After I bitched and moaned about the snow to myself for a solid 25 minutes, Anth came in and informed me that Doogie had been talking to him about our “living situation” the other night and said he was going to be moving in with his girlfriend around May. So we’re thinking February. This isn’t horrible news, mainly because I need to get out of my apartment and away from the stress of living with disgusting inconsiderate boys. BUT, it really puts a time crunch on finding a new job in a city that will make me happy. I was fully expecting to be able to take my sweet time finding an awesome job and have a place to live while I did it.
So what do I do now? Pray that I can find a job by May and if I don’t I have to sign another year long lease in misery-ville? I’ve already started the apartment hunting in hopes that I can find a building that will do month-to –month leases, even if it means I have to illegally purchase a gun from a man named Bear in an alley behind a bar to keep myself safe at night, I will not be stuck here longer than I have to be! Although, if I have to offer mediocre sexual favors to those interviewing me in the future to get a job where I want to be before the move out date, it would be more action than I’ve gotten in the past 18 months, so maybe not such a bad thing. I’ll make a pro/con list to help and share later; I know you guys will need it to help me decide what to do too.
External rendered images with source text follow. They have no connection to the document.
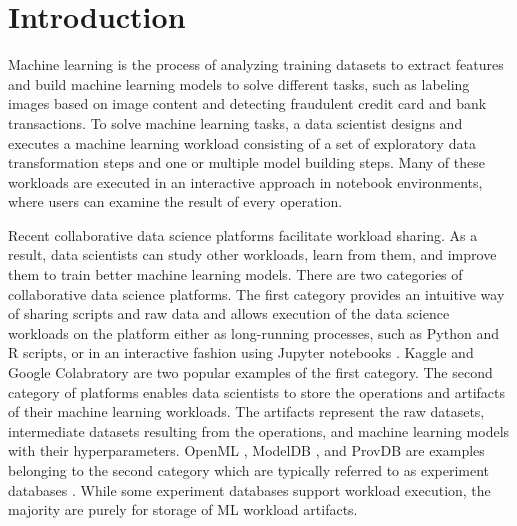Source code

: \section{Introduction} \label{sec-introduction}
Machine learning is the process of analyzing training datasets to extract features and build machine learning models to solve different tasks, such as labeling images based on image content and detecting fraudulent credit card and bank transactions.
To solve machine learning tasks, a data scientist designs and executes a machine learning workload consisting of a set of exploratory data transformation steps and one or multiple model building steps.
Many of these workloads are executed in an interactive approach in notebook environments, where users can examine the result of every operation.

Recent collaborative data science platforms facilitate workload sharing.
As a result, data scientists can study other workloads, learn from them, and improve them to train better machine learning models.
There are two categories of collaborative data science platforms.
The first category provides an intuitive way of sharing scripts and raw data and allows execution of the data science workloads on the platform either as long-running processes, such as Python and R scripts, or in an interactive fashion using Jupyter notebooks \cite{Kluyver:2016aa}.
Kaggle \cite{kagglewebsite} and Google Colabratory \cite{googlecolab} are two popular examples of the first category.
The second category of platforms enables data scientists to store the operations and artifacts of their machine learning workloads.
The artifacts represent the raw datasets, intermediate datasets resulting from the operations, and machine learning models with their hyperparameters.
OpenML \cite{vanschoren2014openml}, ModelDB \cite{vartak2016m}, and ProvDB \cite{miao2018provdb} are examples belonging to the second category which are typically referred to as experiment databases \cite{Vanschoren2012}.
While some experiment databases support workload execution, the majority are purely for storage of ML workload artifacts.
After all of that trauma set in, Anth then told me that he ate my food and I have no dinner. I know that I could have worse problems because there are many people out there that do, but these are the life and times of a suburban white girl. Plus it was either me ranting about this or making fun of a guy who might have mental issues, I feel like I took the high road.
Anyway, I flung open the dishwasher prepared to throw whatever I could grab quickly at his face when I saw my broken wine glass. Remember when Lucky came to visit and I got us matching (they’re plain, but for drama’s sake) giant wine glasses that hold an entire bottle of wine? Well that would be the glass that was broken. Some dickface (Anth) put a cast iron skillet on top of it retardedly thinking a precious fragile stem of a wine glass could hold it. IDIOT. So I went off about that as I scooped shards of glass out of the dishwasher and threw them on the floor while screaming at Anth, “YEP! I hope you step on these. JACKASS!!!!”
Then, he has the audacity to tell me he was kidding about the food and my dinner is still safe and sound in its Styrofoam box hidden in the back of the refrigerator. OH I’M SORRY FOR OVERREACTING! But why in fucks name would a person say that if they didn’t in fact eat your dinner? Just to get a rise out of me and see how crazy I’ll get? I don’t know. So I said to him, “Were you testing the waters to see if I’d freak out so you could eat it at lunch?” And he was all, “No Gizzy, I have a lunch date, remember?” Oh right he does, with the girl that stood him up, twice. “Ok, well, hope you get AIDS. Peace the fuck out.”
And now I’m here. Doing nothing at work because it’s 10AM and I’ve already had a rough day. Clearly. Totally going to have myself a lunch time cocktail in about 10 minutes. If anyone would like to join me, I’ll be on the parking garage roof.